**To do**: Print each record exactly as it appears, but drop the images.

**The input**:
————————
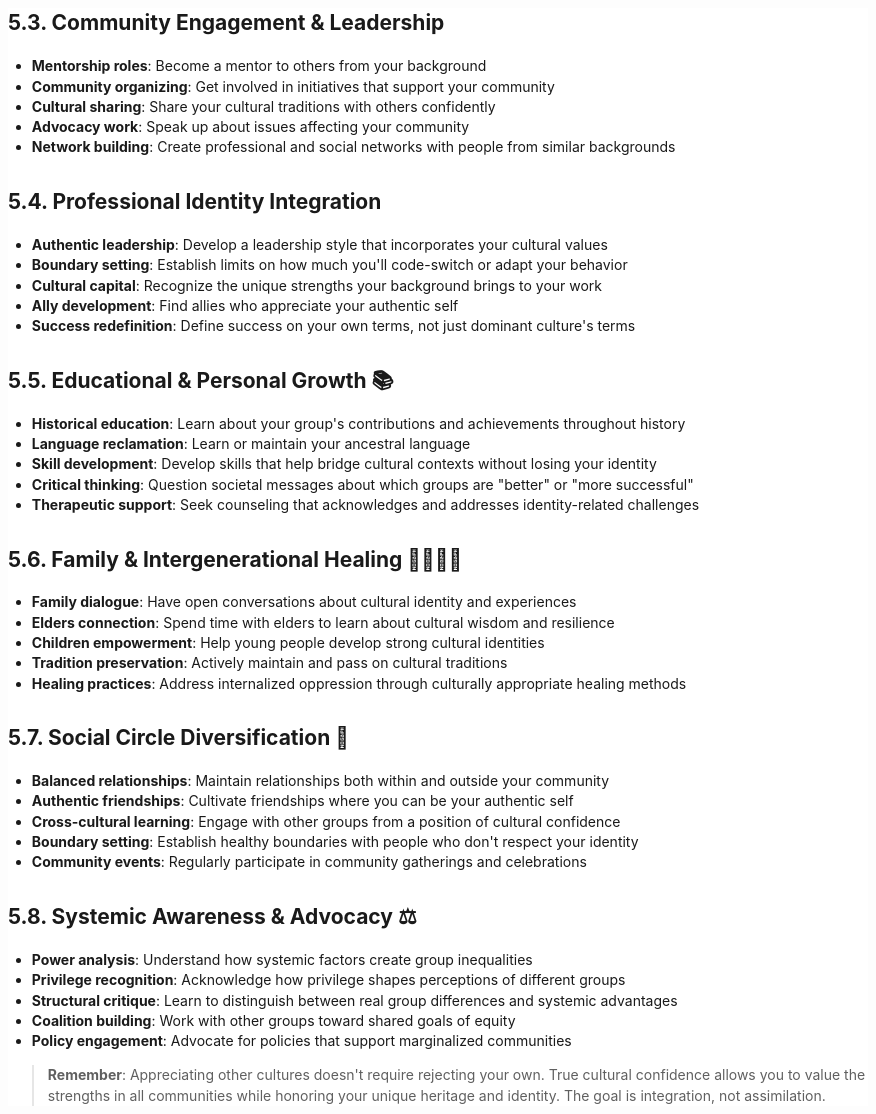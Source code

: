 ## 5.3. Community Engagement & Leadership

- **Mentorship roles**: Become a mentor to others from your background
- **Community organizing**: Get involved in initiatives that support your community
- **Cultural sharing**: Share your cultural traditions with others confidently
- **Advocacy work**: Speak up about issues affecting your community
- **Network building**: Create professional and social networks with people from similar backgrounds

## 5.4. Professional Identity Integration

- **Authentic leadership**: Develop a leadership style that incorporates your cultural values
- **Boundary setting**: Establish limits on how much you'll code-switch or adapt your behavior
- **Cultural capital**: Recognize the unique strengths your background brings to your work
- **Ally development**: Find allies who appreciate your authentic self
- **Success redefinition**: Define success on your own terms, not just dominant culture's terms

## 5.5. Educational & Personal Growth 📚

- **Historical education**: Learn about your group's contributions and achievements throughout history
- **Language reclamation**: Learn or maintain your ancestral language
- **Skill development**: Develop skills that help bridge cultural contexts without losing your identity
- **Critical thinking**: Question societal messages about which groups are "better" or "more successful"
- **Therapeutic support**: Seek counseling that acknowledges and addresses identity-related challenges

## 5.6. Family & Intergenerational Healing 👨‍👩‍👧‍👦

- **Family dialogue**: Have open conversations about cultural identity and experiences
- **Elders connection**: Spend time with elders to learn about cultural wisdom and resilience
- **Children empowerment**: Help young people develop strong cultural identities
- **Tradition preservation**: Actively maintain and pass on cultural traditions
- **Healing practices**: Address internalized oppression through culturally appropriate healing methods

## 5.7. Social Circle Diversification 🌈

- **Balanced relationships**: Maintain relationships both within and outside your community
- **Authentic friendships**: Cultivate friendships where you can be your authentic self
- **Cross-cultural learning**: Engage with other groups from a position of cultural confidence
- **Boundary setting**: Establish healthy boundaries with people who don't respect your identity
- **Community events**: Regularly participate in community gatherings and celebrations

## 5.8. Systemic Awareness & Advocacy ⚖️

- **Power analysis**: Understand how systemic factors create group inequalities
- **Privilege recognition**: Acknowledge how privilege shapes perceptions of different groups
- **Structural critique**: Learn to distinguish between real group differences and systemic advantages
- **Coalition building**: Work with other groups toward shared goals of equity
- **Policy engagement**: Advocate for policies that support marginalized communities

> **Remember**: Appreciating other cultures doesn't require rejecting your own. True cultural confidence allows you to value the strengths in all communities while honoring your unique heritage and identity. The goal is integration, not assimilation.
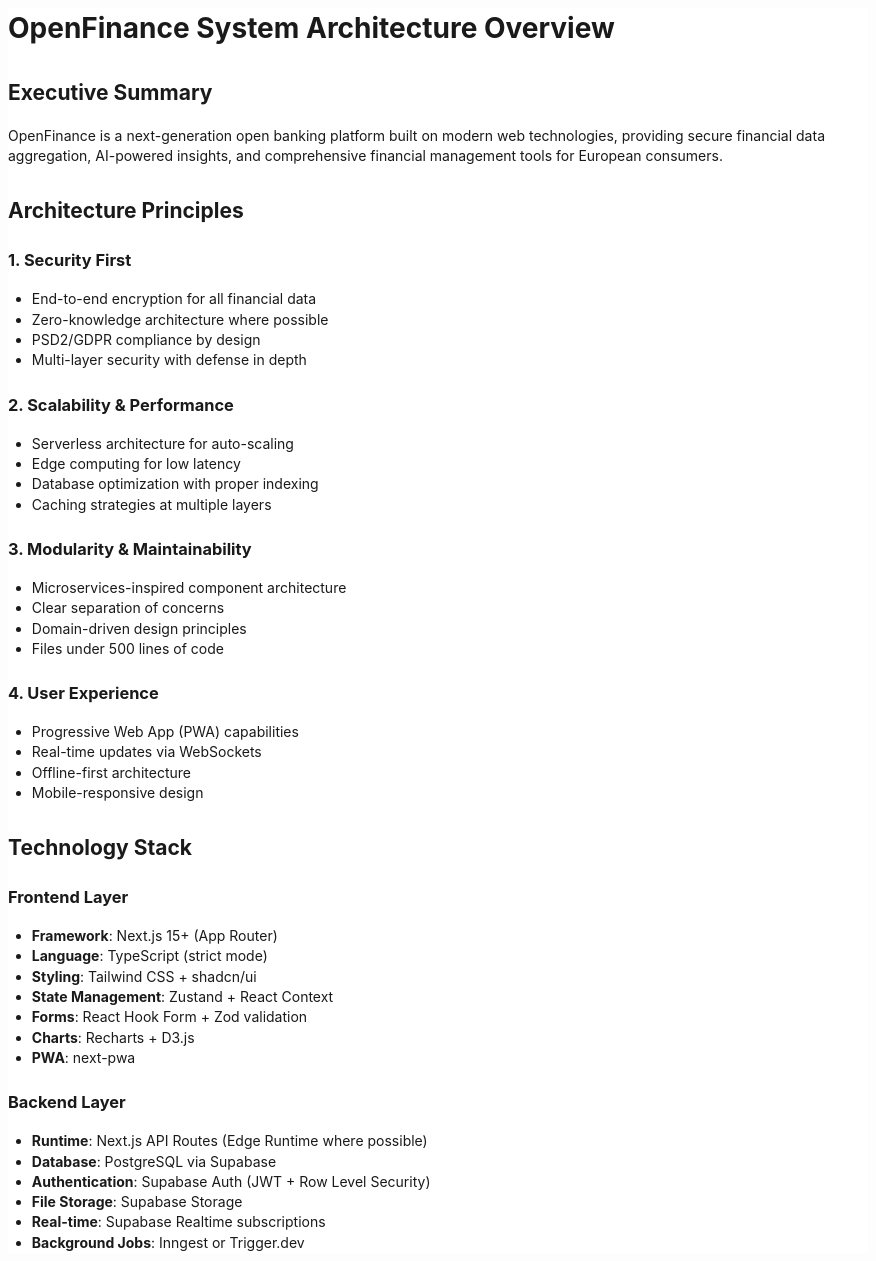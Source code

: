 # OpenFinance System Architecture Overview

## Executive Summary

OpenFinance is a next-generation open banking platform built on modern web technologies, providing secure financial data aggregation, AI-powered insights, and comprehensive financial management tools for European consumers.

## Architecture Principles

### 1. Security First
- End-to-end encryption for all financial data
- Zero-knowledge architecture where possible
- PSD2/GDPR compliance by design
- Multi-layer security with defense in depth

### 2. Scalability & Performance
- Serverless architecture for auto-scaling
- Edge computing for low latency
- Database optimization with proper indexing
- Caching strategies at multiple layers

### 3. Modularity & Maintainability
- Microservices-inspired component architecture
- Clear separation of concerns
- Domain-driven design principles
- Files under 500 lines of code

### 4. User Experience
- Progressive Web App (PWA) capabilities
- Real-time updates via WebSockets
- Offline-first architecture
- Mobile-responsive design

## Technology Stack

### Frontend Layer
- **Framework**: Next.js 15+ (App Router)
- **Language**: TypeScript (strict mode)
- **Styling**: Tailwind CSS + shadcn/ui
- **State Management**: Zustand + React Context
- **Forms**: React Hook Form + Zod validation
- **Charts**: Recharts + D3.js
- **PWA**: next-pwa

### Backend Layer
- **Runtime**: Next.js API Routes (Edge Runtime where possible)
- **Database**: PostgreSQL via Supabase
- **Authentication**: Supabase Auth (JWT + Row Level Security)
- **File Storage**: Supabase Storage
- **Real-time**: Supabase Realtime subscriptions
- **Background Jobs**: Inngest or Trigger.dev

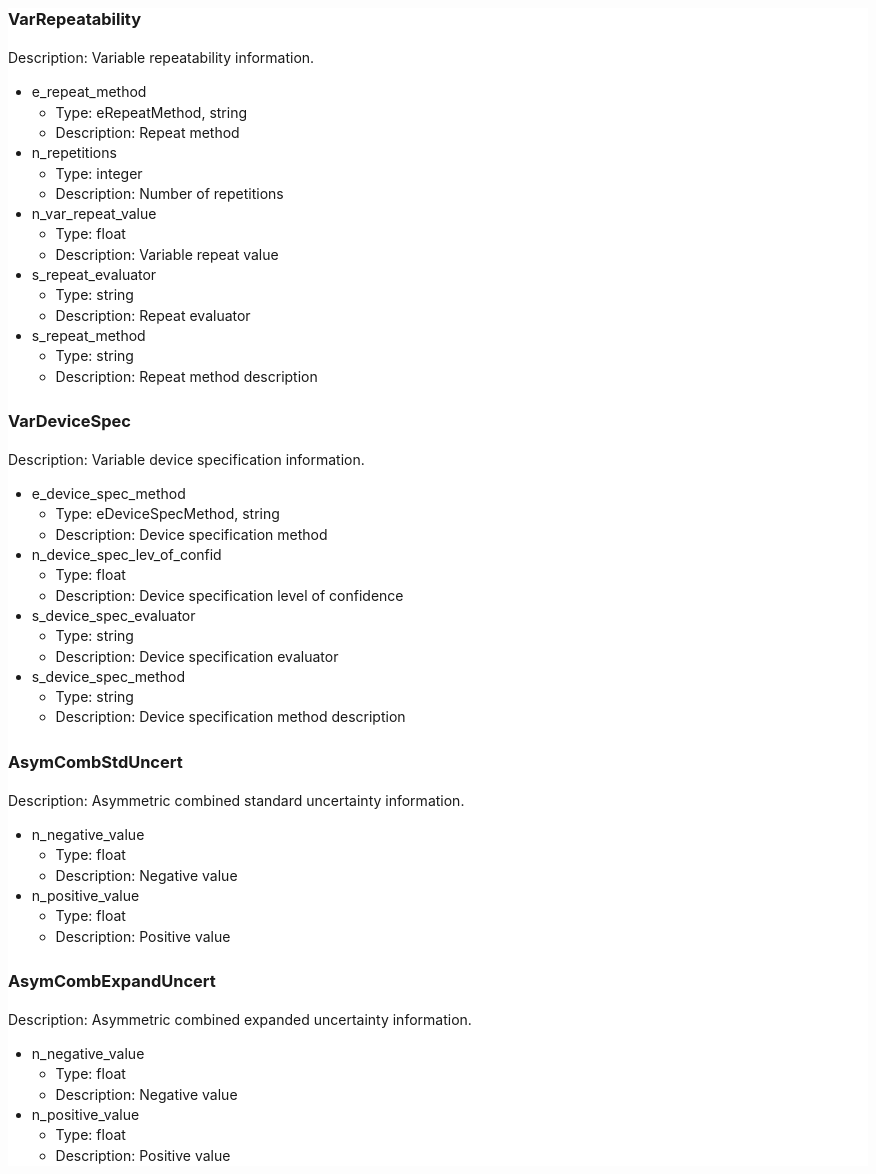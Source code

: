 ### VarRepeatability
Description: Variable repeatability information.

- e_repeat_method
  - Type: eRepeatMethod, string
  - Description: Repeat method
- n_repetitions
  - Type: integer
  - Description: Number of repetitions
- n_var_repeat_value
  - Type: float
  - Description: Variable repeat value
- s_repeat_evaluator
  - Type: string
  - Description: Repeat evaluator
- s_repeat_method
  - Type: string
  - Description: Repeat method description

### VarDeviceSpec
Description: Variable device specification information.

- e_device_spec_method
  - Type: eDeviceSpecMethod, string
  - Description: Device specification method
- n_device_spec_lev_of_confid
  - Type: float
  - Description: Device specification level of confidence
- s_device_spec_evaluator
  - Type: string
  - Description: Device specification evaluator
- s_device_spec_method
  - Type: string
  - Description: Device specification method description

### AsymCombStdUncert
Description: Asymmetric combined standard uncertainty information.

- n_negative_value
  - Type: float
  - Description: Negative value
- n_positive_value
  - Type: float
  - Description: Positive value

### AsymCombExpandUncert
Description: Asymmetric combined expanded uncertainty information.

- n_negative_value
  - Type: float
  - Description: Negative value
- n_positive_value
  - Type: float
  - Description: Positive value
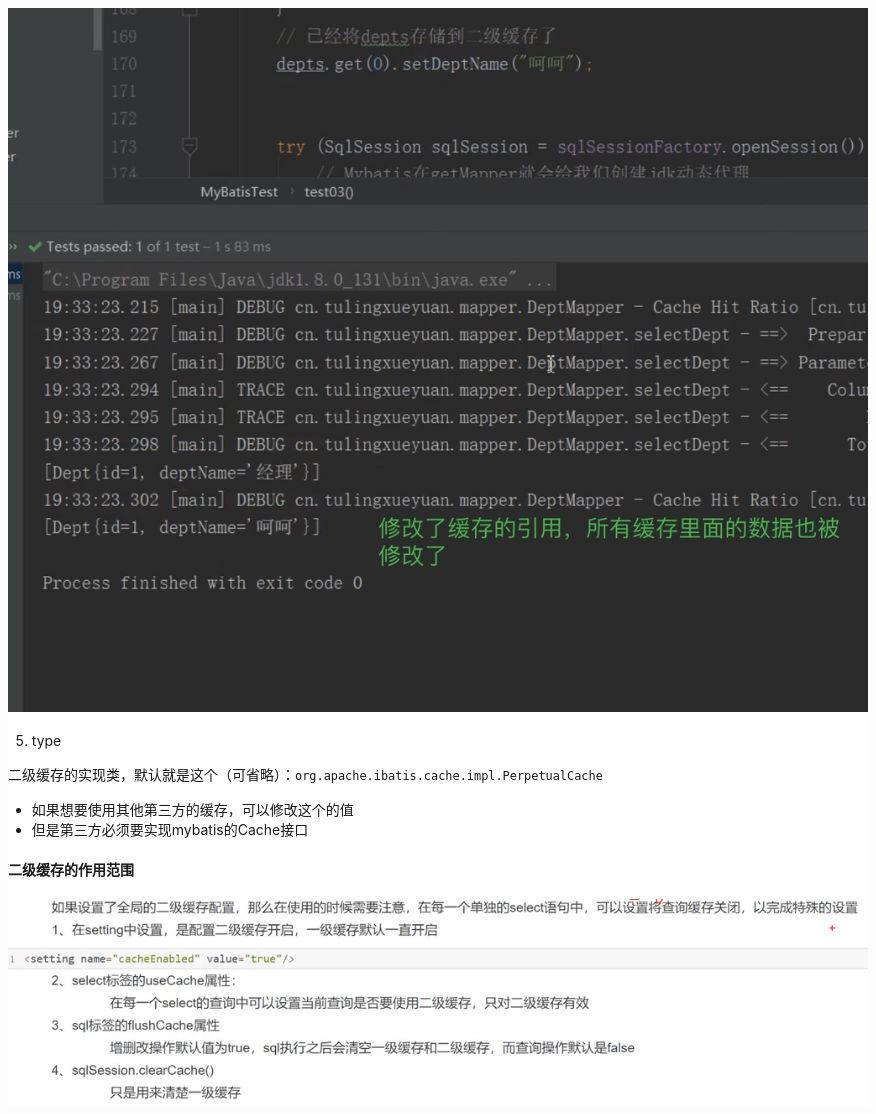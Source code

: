 ![](./01.mybatis基础.assets/16367445545267.jpg)

5. type

二级缓存的实现类，默认就是这个（可省略）：`org.apache.ibatis.cache.impl.PerpetualCache`

- 如果想要使用其他第三方的缓存，可以修改这个的值
- 但是第三方必须要实现mybatis的Cache接口

#### 二级缓存的作用范围

![](./01.mybatis基础.assets/16367446712972.jpg)
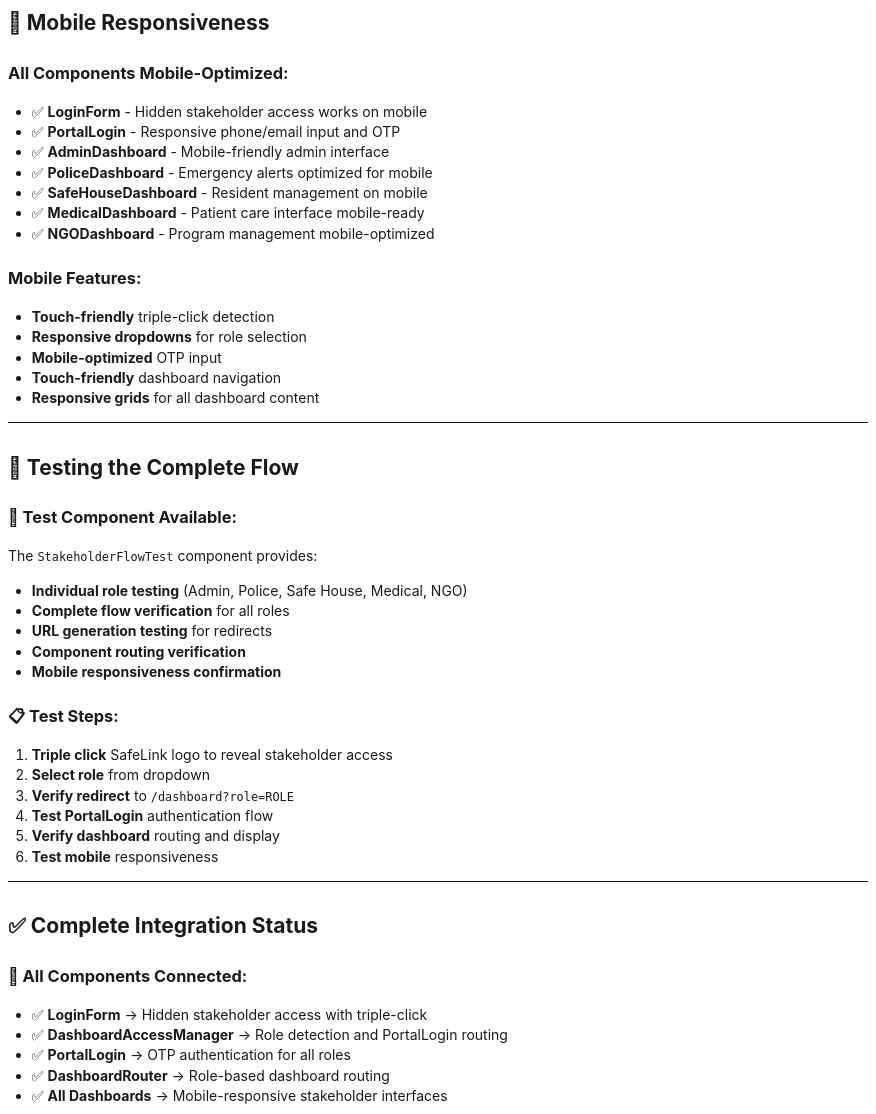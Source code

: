 
## 📱 **Mobile Responsiveness**

### **All Components Mobile-Optimized:**
- ✅ **LoginForm** - Hidden stakeholder access works on mobile
- ✅ **PortalLogin** - Responsive phone/email input and OTP
- ✅ **AdminDashboard** - Mobile-friendly admin interface
- ✅ **PoliceDashboard** - Emergency alerts optimized for mobile
- ✅ **SafeHouseDashboard** - Resident management on mobile
- ✅ **MedicalDashboard** - Patient care interface mobile-ready
- ✅ **NGODashboard** - Program management mobile-optimized

### **Mobile Features:**
- **Touch-friendly** triple-click detection
- **Responsive dropdowns** for role selection
- **Mobile-optimized** OTP input
- **Touch-friendly** dashboard navigation
- **Responsive grids** for all dashboard content

---

## 🚀 **Testing the Complete Flow**

### **🧪 Test Component Available:**
The `StakeholderFlowTest` component provides:
- **Individual role testing** (Admin, Police, Safe House, Medical, NGO)
- **Complete flow verification** for all roles
- **URL generation testing** for redirects
- **Component routing verification**
- **Mobile responsiveness confirmation**

### **📋 Test Steps:**
1. **Triple click** SafeLink logo to reveal stakeholder access
2. **Select role** from dropdown
3. **Verify redirect** to `/dashboard?role=ROLE`
4. **Test PortalLogin** authentication flow
5. **Verify dashboard** routing and display
6. **Test mobile** responsiveness

---

## ✅ **Complete Integration Status**

### **🔗 All Components Connected:**
- ✅ **LoginForm** → Hidden stakeholder access with triple-click
- ✅ **DashboardAccessManager** → Role detection and PortalLogin routing
- ✅ **PortalLogin** → OTP authentication for all roles
- ✅ **DashboardRouter** → Role-based dashboard routing
- ✅ **All Dashboards** → Mobile-responsive stakeholder interfaces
————————
**Result for this exercise**:
Source code

: ## 5.3. Community Engagement & Leadership

- **Mentorship roles**: Become a mentor to others from your background
- **Community organizing**: Get involved in initiatives that support your community
- **Cultural sharing**: Share your cultural traditions with others confidently
- **Advocacy work**: Speak up about issues affecting your community
- **Network building**: Create professional and social networks with people from similar backgrounds

## 5.4. Professional Identity Integration

- **Authentic leadership**: Develop a leadership style that incorporates your cultural values
- **Boundary setting**: Establish limits on how much you'll code-switch or adapt your behavior
- **Cultural capital**: Recognize the unique strengths your background brings to your work
- **Ally development**: Find allies who appreciate your authentic self
- **Success redefinition**: Define success on your own terms, not just dominant culture's terms

## 5.5. Educational & Personal Growth 📚

- **Historical education**: Learn about your group's contributions and achievements throughout history
- **Language reclamation**: Learn or maintain your ancestral language
- **Skill development**: Develop skills that help bridge cultural contexts without losing your identity
- **Critical thinking**: Question societal messages about which groups are "better" or "more successful"
- **Therapeutic support**: Seek counseling that acknowledges and addresses identity-related challenges

## 5.6. Family & Intergenerational Healing 👨‍👩‍👧‍👦

- **Family dialogue**: Have open conversations about cultural identity and experiences
- **Elders connection**: Spend time with elders to learn about cultural wisdom and resilience
- **Children empowerment**: Help young people develop strong cultural identities
- **Tradition preservation**: Actively maintain and pass on cultural traditions
- **Healing practices**: Address internalized oppression through culturally appropriate healing methods

## 5.7. Social Circle Diversification 🌈

- **Balanced relationships**: Maintain relationships both within and outside your community
- **Authentic friendships**: Cultivate friendships where you can be your authentic self
- **Cross-cultural learning**: Engage with other groups from a position of cultural confidence
- **Boundary setting**: Establish healthy boundaries with people who don't respect your identity
- **Community events**: Regularly participate in community gatherings and celebrations

## 5.8. Systemic Awareness & Advocacy ⚖️

- **Power analysis**: Understand how systemic factors create group inequalities
- **Privilege recognition**: Acknowledge how privilege shapes perceptions of different groups
- **Structural critique**: Learn to distinguish between real group differences and systemic advantages
- **Coalition building**: Work with other groups toward shared goals of equity
- **Policy engagement**: Advocate for policies that support marginalized communities

> **Remember**: Appreciating other cultures doesn't require rejecting your own. True cultural confidence allows you to value the strengths in all communities while honoring your unique heritage and identity. The goal is integration, not assimilation.
Source code

: # OpenFinance System Architecture Overview

## Executive Summary

OpenFinance is a next-generation open banking platform built on modern web technologies, providing secure financial data aggregation, AI-powered insights, and comprehensive financial management tools for European consumers.

## Architecture Principles

### 1. Security First
- End-to-end encryption for all financial data
- Zero-knowledge architecture where possible
- PSD2/GDPR compliance by design
- Multi-layer security with defense in depth

### 2. Scalability & Performance
- Serverless architecture for auto-scaling
- Edge computing for low latency
- Database optimization with proper indexing
- Caching strategies at multiple layers

### 3. Modularity & Maintainability
- Microservices-inspired component architecture
- Clear separation of concerns
- Domain-driven design principles
- Files under 500 lines of code

### 4. User Experience
- Progressive Web App (PWA) capabilities
- Real-time updates via WebSockets
- Offline-first architecture
- Mobile-responsive design

## Technology Stack

### Frontend Layer
- **Framework**: Next.js 15+ (App Router)
- **Language**: TypeScript (strict mode)
- **Styling**: Tailwind CSS + shadcn/ui
- **State Management**: Zustand + React Context
- **Forms**: React Hook Form + Zod validation
- **Charts**: Recharts + D3.js
- **PWA**: next-pwa

### Backend Layer
- **Runtime**: Next.js API Routes (Edge Runtime where possible)
- **Database**: PostgreSQL via Supabase
- **Authentication**: Supabase Auth (JWT + Row Level Security)
- **File Storage**: Supabase Storage
- **Real-time**: Supabase Realtime subscriptions
- **Background Jobs**: Inngest or Trigger.dev

Source code

: ### VarRepeatability
Description: Variable repeatability information.

- e_repeat_method
  - Type: eRepeatMethod, string
  - Description: Repeat method
- n_repetitions
  - Type: integer
  - Description: Number of repetitions
- n_var_repeat_value
  - Type: float
  - Description: Variable repeat value
- s_repeat_evaluator
  - Type: string
  - Description: Repeat evaluator
- s_repeat_method
  - Type: string
  - Description: Repeat method description

### VarDeviceSpec
Description: Variable device specification information.

- e_device_spec_method
  - Type: eDeviceSpecMethod, string
  - Description: Device specification method
- n_device_spec_lev_of_confid
  - Type: float
  - Description: Device specification level of confidence
- s_device_spec_evaluator
  - Type: string
  - Description: Device specification evaluator
- s_device_spec_method
  - Type: string
  - Description: Device specification method description

### AsymCombStdUncert
Description: Asymmetric combined standard uncertainty information.

- n_negative_value
  - Type: float
  - Description: Negative value
- n_positive_value
  - Type: float
  - Description: Positive value

### AsymCombExpandUncert
Description: Asymmetric combined expanded uncertainty information.

- n_negative_value
  - Type: float
  - Description: Negative value
- n_positive_value
  - Type: float
  - Description: Positive value
Source code

: ![](./01.mybatis基础.assets/16367445545267.jpg)

5. type

二级缓存的实现类，默认就是这个（可省略）：`org.apache.ibatis.cache.impl.PerpetualCache`

- 如果想要使用其他第三方的缓存，可以修改这个的值
- 但是第三方必须要实现mybatis的Cache接口

#### 二级缓存的作用范围

![](./01.mybatis基础.assets/16367446712972.jpg)
Source code

: 
## 📱 **Mobile Responsiveness**

### **All Components Mobile-Optimized:**
- ✅ **LoginForm** - Hidden stakeholder access works on mobile
- ✅ **PortalLogin** - Responsive phone/email input and OTP
- ✅ **AdminDashboard** - Mobile-friendly admin interface
- ✅ **PoliceDashboard** - Emergency alerts optimized for mobile
- ✅ **SafeHouseDashboard** - Resident management on mobile
- ✅ **MedicalDashboard** - Patient care interface mobile-ready
- ✅ **NGODashboard** - Program management mobile-optimized

### **Mobile Features:**
- **Touch-friendly** triple-click detection
- **Responsive dropdowns** for role selection
- **Mobile-optimized** OTP input
- **Touch-friendly** dashboard navigation
- **Responsive grids** for all dashboard content

---

## 🚀 **Testing the Complete Flow**

### **🧪 Test Component Available:**
The `StakeholderFlowTest` component provides:
- **Individual role testing** (Admin, Police, Safe House, Medical, NGO)
- **Complete flow verification** for all roles
- **URL generation testing** for redirects
- **Component routing verification**
- **Mobile responsiveness confirmation**

### **📋 Test Steps:**
1. **Triple click** SafeLink logo to reveal stakeholder access
2. **Select role** from dropdown
3. **Verify redirect** to `/dashboard?role=ROLE`
4. **Test PortalLogin** authentication flow
5. **Verify dashboard** routing and display
6. **Test mobile** responsiveness

---

## ✅ **Complete Integration Status**

### **🔗 All Components Connected:**
- ✅ **LoginForm** → Hidden stakeholder access with triple-click
- ✅ **DashboardAccessManager** → Role detection and PortalLogin routing
- ✅ **PortalLogin** → OTP authentication for all roles
- ✅ **DashboardRouter** → Role-based dashboard routing
- ✅ **All Dashboards** → Mobile-responsive stakeholder interfaces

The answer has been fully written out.